ASR (Speech to Text) Skill
This skill guides the implementation of speech-to-text (ASR) functionality using the z-ai-web-dev-sdk package, enabling accurate transcription of spoken audio into text.
Skills Path
Skill Location: {project_path}/skills/ASR
this skill is located at above path in your project.
Reference Scripts: Example test scripts are available in the {Skill Location}/scripts/ directory for quick testing and reference.
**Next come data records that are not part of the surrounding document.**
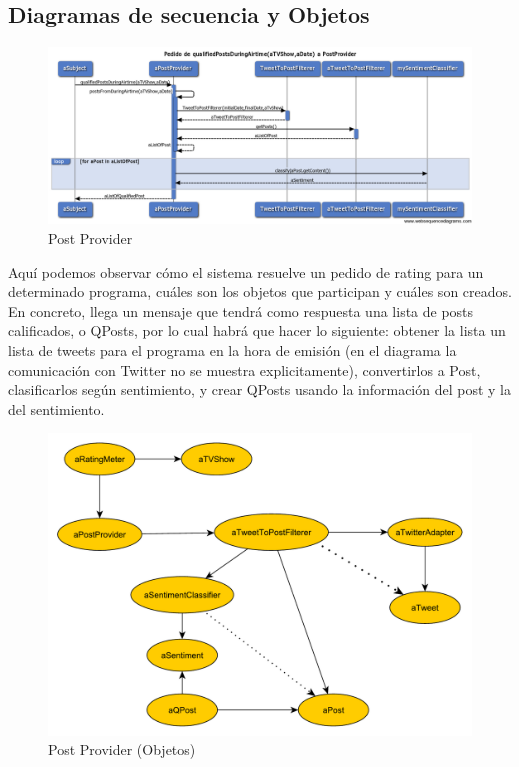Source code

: \subsection{Diagramas de secuencia y Objetos}

\begin{figure}[H]
\centering
\includegraphics[width=\textwidth]{graph/diagramas_secuencia/PostProvider.png}
\caption{Post Provider}
\end{figure}

Aquí podemos observar cómo el sistema resuelve un pedido de rating para un determinado programa, cuáles son los objetos que participan y cuáles son creados. En concreto, llega un mensaje que tendrá como respuesta una lista de posts calificados, o QPosts, por lo cual habrá que hacer lo siguiente: obtener la lista un lista de tweets para el programa en la hora de emisión (en el diagrama la comunicación con Twitter no se muestra explicitamente), convertirlos a Post, clasificarlos según sentimiento, y crear QPosts usando la información del post y la del sentimiento.

\begin{figure}[H]
\centering
\includegraphics[width=\textwidth]{graph/objetos/PostProvider.pdf}
\caption{Post Provider (Objetos)}
\end{figure}



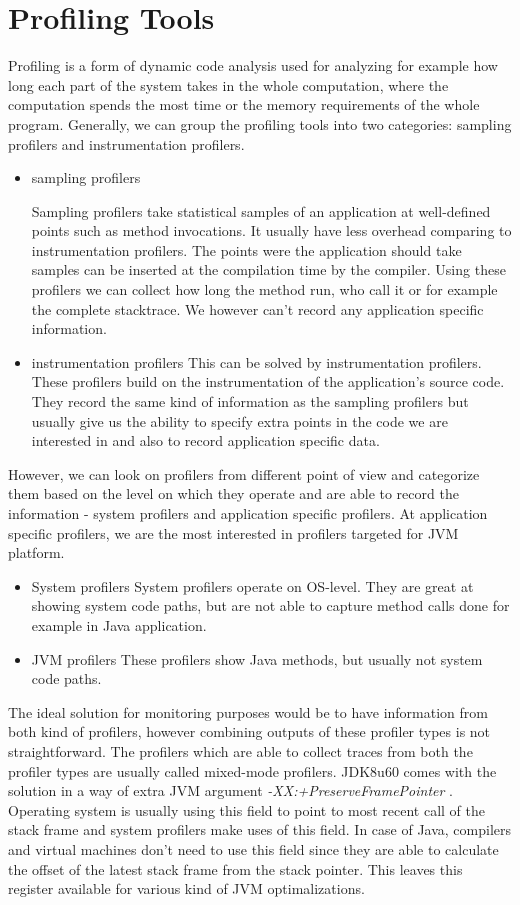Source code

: \section{Profiling Tools}
Profiling is a form of dynamic code analysis used for analyzing for example how long each part of the system takes in the whole computation, where the computation spends the most time or the memory requirements of the whole program. Generally, we can group the profiling tools into two categories: sampling profilers and instrumentation profilers.

\begin{itemize}
	\item sampling profilers

Sampling profilers take statistical samples of an application at well-defined points such as method invocations. It usually have less overhead comparing to instrumentation profilers. The points were the application should take samples can be inserted at the compilation time by the compiler. Using these profilers we can collect how long the method run, who call it or for example the complete stacktrace. We however can't record any application specific information.
\item instrumentation profilers
This can be solved by instrumentation profilers. These profilers build on the instrumentation of the application's source code. They record the same kind of information as the sampling profilers but usually give us the ability to specify extra points in the code we are interested in and also to record application specific data.
\end{itemize}


However, we can look on profilers from different point of view and categorize them based on the level on which they operate and are able to record the information - system profilers and application specific profilers. 
At application specific profilers, we are the most interested in profilers targeted for JVM platform.
\begin{itemize}
	\item System profilers
	System profilers operate on OS-level. They are great at showing system code paths, but are not able to capture method calls done for example in Java application.
	\item JVM profilers
	These profilers show Java methods, but usually not system code paths.
\end{itemize}
The ideal solution for monitoring purposes would be to have information from both kind of profilers, however combining outputs of these profiler types is not straightforward. The profilers which are able to collect traces from both the profiler types are usually called mixed-mode profilers. JDK8u60 comes with the solution in a way of extra JVM argument \textit{-XX:+PreserveFramePointer} \cite{MixedModeProfilers}.  Operating system is usually using this field to point to most recent call of the stack frame and system profilers make uses of this field. In case of Java, compilers and virtual machines don't need to use this field since they are able to calculate the offset of the latest stack frame from the stack pointer. This leaves this register available for various kind of JVM optimalizations.

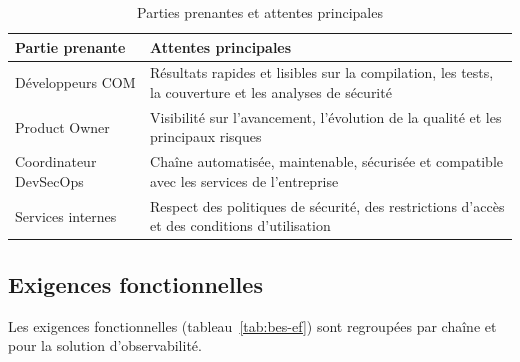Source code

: \begin{table}[H]
\centering
\caption{Parties prenantes et attentes principales}
\label{tab:parties-prenantes}
\small
\begin{tabularx}{\textwidth}{@{}p{3.4cm} X@{}}
\toprule
\textbf{Partie prenante} & \textbf{Attentes principales} \\
\midrule
Développeurs COM & Résultats rapides et lisibles sur la compilation, les tests,
  la couverture et les analyses de sécurité \\
Product Owner & Visibilité sur l'avancement, l'évolution de la qualité et les
  principaux risques \\
Coordinateur DevSecOps & Chaîne automatisée, maintenable, sécurisée et
  compatible avec les services de l'entreprise \\
Services internes & Respect des politiques de sécurité, des restrictions d'accès
  et des conditions d'utilisation \\
\bottomrule
\end{tabularx}
\end{table}

\subsection{Exigences fonctionnelles}

Les exigences fonctionnelles (tableau~\ref{tab:bes-ef}) sont regroupées par
chaîne et pour la solution d'observabilité.

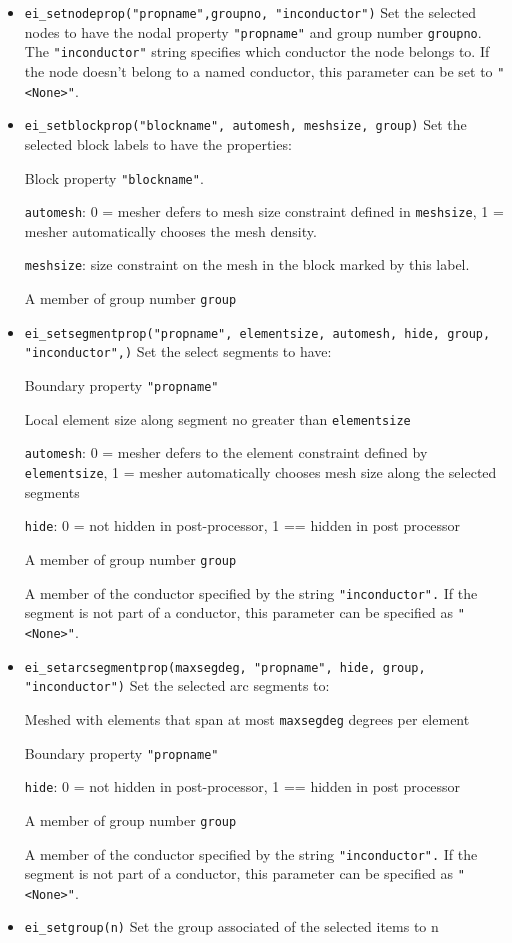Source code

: \begin{itemize}
\item {\tt ei\_setnodeprop("propname",groupno, "inconductor")} Set the selected
nodes to have the nodal property \texttt{"propname"} and group
number \texttt{groupno}. The \texttt{"inconductor"} string
specifies which conductor the node belongs to. If the node doesn't
belong to a named conductor, this parameter can be set to
\texttt{"<None>"}.

\item {\tt ei\_setblockprop("blockname", automesh, meshsize, group)} Set the
selected block labels to have the properties:

Block property \texttt{"blockname"}.

\texttt{automesh}: 0 = mesher defers to mesh size constraint defined in
\texttt{meshsize}, 1 = mesher automatically chooses the mesh density.

\texttt{meshsize}: size constraint on the mesh in the block marked by this
label.

A member of group number \texttt{group}

\item {\tt ei\_setsegmentprop("propname", elementsize, automesh, hide, group,
"inconductor",)} Set the select segments to have:

Boundary property \texttt{"propname"}

Local element size along segment no greater than
\texttt{elementsize}

\texttt{automesh}: 0 = mesher defers to the element constraint defined by
\texttt{elementsize}, 1 = mesher automatically chooses mesh size along the
selected segments

\texttt{hide}: 0 = not hidden in post-processor, 1 == hidden in post
processor

A member of group number \texttt{group}

A member of the conductor specified by the string
\texttt{"inconductor".} If the segment is not part of a conductor,
this parameter can be specified as
\texttt{"<None>"}.

\item {\tt ei\_setarcsegmentprop(maxsegdeg, "propname", hide, group,
"inconductor")} Set the selected arc segments to:

Meshed with elements that span at most \texttt{maxsegdeg} degrees
per element

Boundary property \texttt{"propname"}

\texttt{hide}: 0 = not hidden in post-processor, 1 == hidden in post
processor

A member of group number \texttt{group}

A member of the conductor specified by the string
\texttt{"inconductor".} If the segment is not part of a conductor,
this parameter can be specified as
\texttt{"<None>"}.

\item{\tt ei\_setgroup(n)} Set the group associated of the selected items to n

\end{itemize}


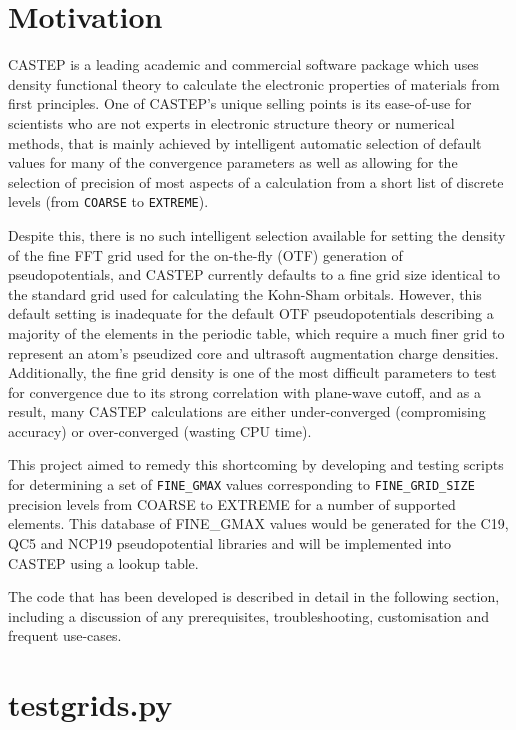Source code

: \section{Motivation}

CASTEP is a leading academic and commercial software package which uses density functional theory to calculate the electronic properties of materials from first principles. One of CASTEP's unique selling points is its ease-of-use for scientists who are not experts in electronic structure theory or numerical methods, that is mainly achieved by intelligent automatic selection of default values for many of the convergence parameters as well as allowing for the selection of precision of most aspects of a calculation from a short list of discrete levels (from \texttt{COARSE} to \texttt{EXTREME}).

Despite this, there is no such intelligent selection available for setting the density of the fine FFT grid used for the on-the-fly (OTF) generation of pseudopotentials, and CASTEP currently defaults to a fine grid size identical to the standard grid used for calculating the Kohn-Sham orbitals. However, this default setting is inadequate for the default OTF pseudopotentials describing a majority of the elements in the periodic table, which require a much finer grid to represent an atom's pseudized core and ultrasoft augmentation charge densities. Additionally, the fine grid density is one of the most difficult parameters to test for convergence due to its strong correlation with plane-wave cutoff, and as a result, many CASTEP calculations are either under-converged (compromising accuracy) or over-converged (wasting CPU time).

This project aimed to remedy this shortcoming by developing and testing scripts for determining a set of \texttt{FINE\_GMAX} values corresponding to \texttt{FINE\_GRID\_SIZE} precision levels from COARSE to EXTREME for a number of supported elements. This database of FINE\_GMAX values would be generated for the C19, QC5 and NCP19 pseudopotential libraries and will be implemented into CASTEP using a lookup table.

The code that has been developed is described in detail in the following section, including a discussion of any prerequisites, troubleshooting, customisation and frequent use-cases.

\section{testgrids.py}

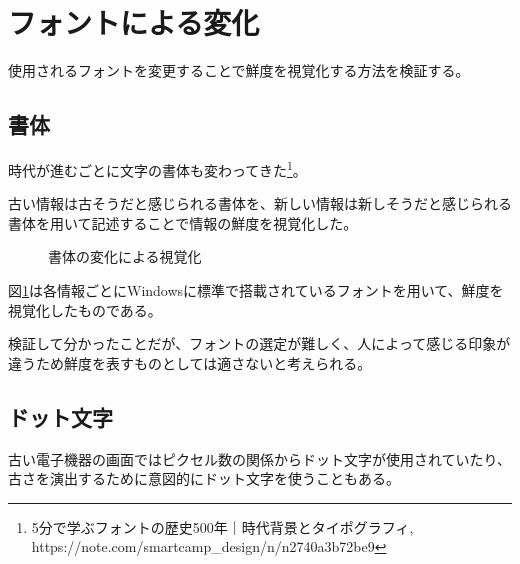 \section{フォントによる変化}
\label{sec:ver_font}

使用されるフォントを変更することで鮮度を視覚化する方法を検証する。

\subsection{書体}
\label{subsec:ver_fnt_stl}

時代が進むごとに文字の書体も変わってきた\footnote{5分で学ぶフォントの歴史500年｜時代背景とタイポグラフィ, https://note.com/smartcamp_design/n/n2740a3b72be9}。

古い情報は古そうだと感じられる書体を、新しい情報は新しそうだと感じられる書体を用いて記述することで情報の鮮度を視覚化した。

\begin{figure}[htbp]
  \begin{center}
  \end{center}
  \caption{書体の変化による視覚化}
  \label{fig:ver_style}
\end{figure}

図\ref{fig:ver_style}は各情報ごとにWindowsに標準で搭載されているフォントを用いて、鮮度を視覚化したものである。

検証して分かったことだが、フォントの選定が難しく、人によって感じる印象が違うため鮮度を表すものとしては適さないと考えられる。

\subsection{ドット文字}
\label{subsec:ver_fnt_dot}

古い電子機器の画面ではピクセル数の関係からドット文字が使用されていたり、古さを演出するために意図的にドット文字を使うこともある。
See {Skill Location}/scripts/asr.ts for a working example.
Overview
Speech-to-Text (ASR - Automatic Speech Recognition) allows you to build applications that convert spoken language in audio files into written text, enabling voice-controlled interfaces, transcription services, and audio content analysis.
IMPORTANT: z-ai-web-dev-sdk MUST be used in backend code only. Never use it in client-side code.
Prerequisites
The z-ai-web-dev-sdk package is already installed. Import it as shown in the examples below.
CLI Usage (For Simple Tasks)
For simple audio transcription tasks, you can use the z-ai CLI instead of writing code. This is ideal for quick transcriptions, testing audio files, or batch processing.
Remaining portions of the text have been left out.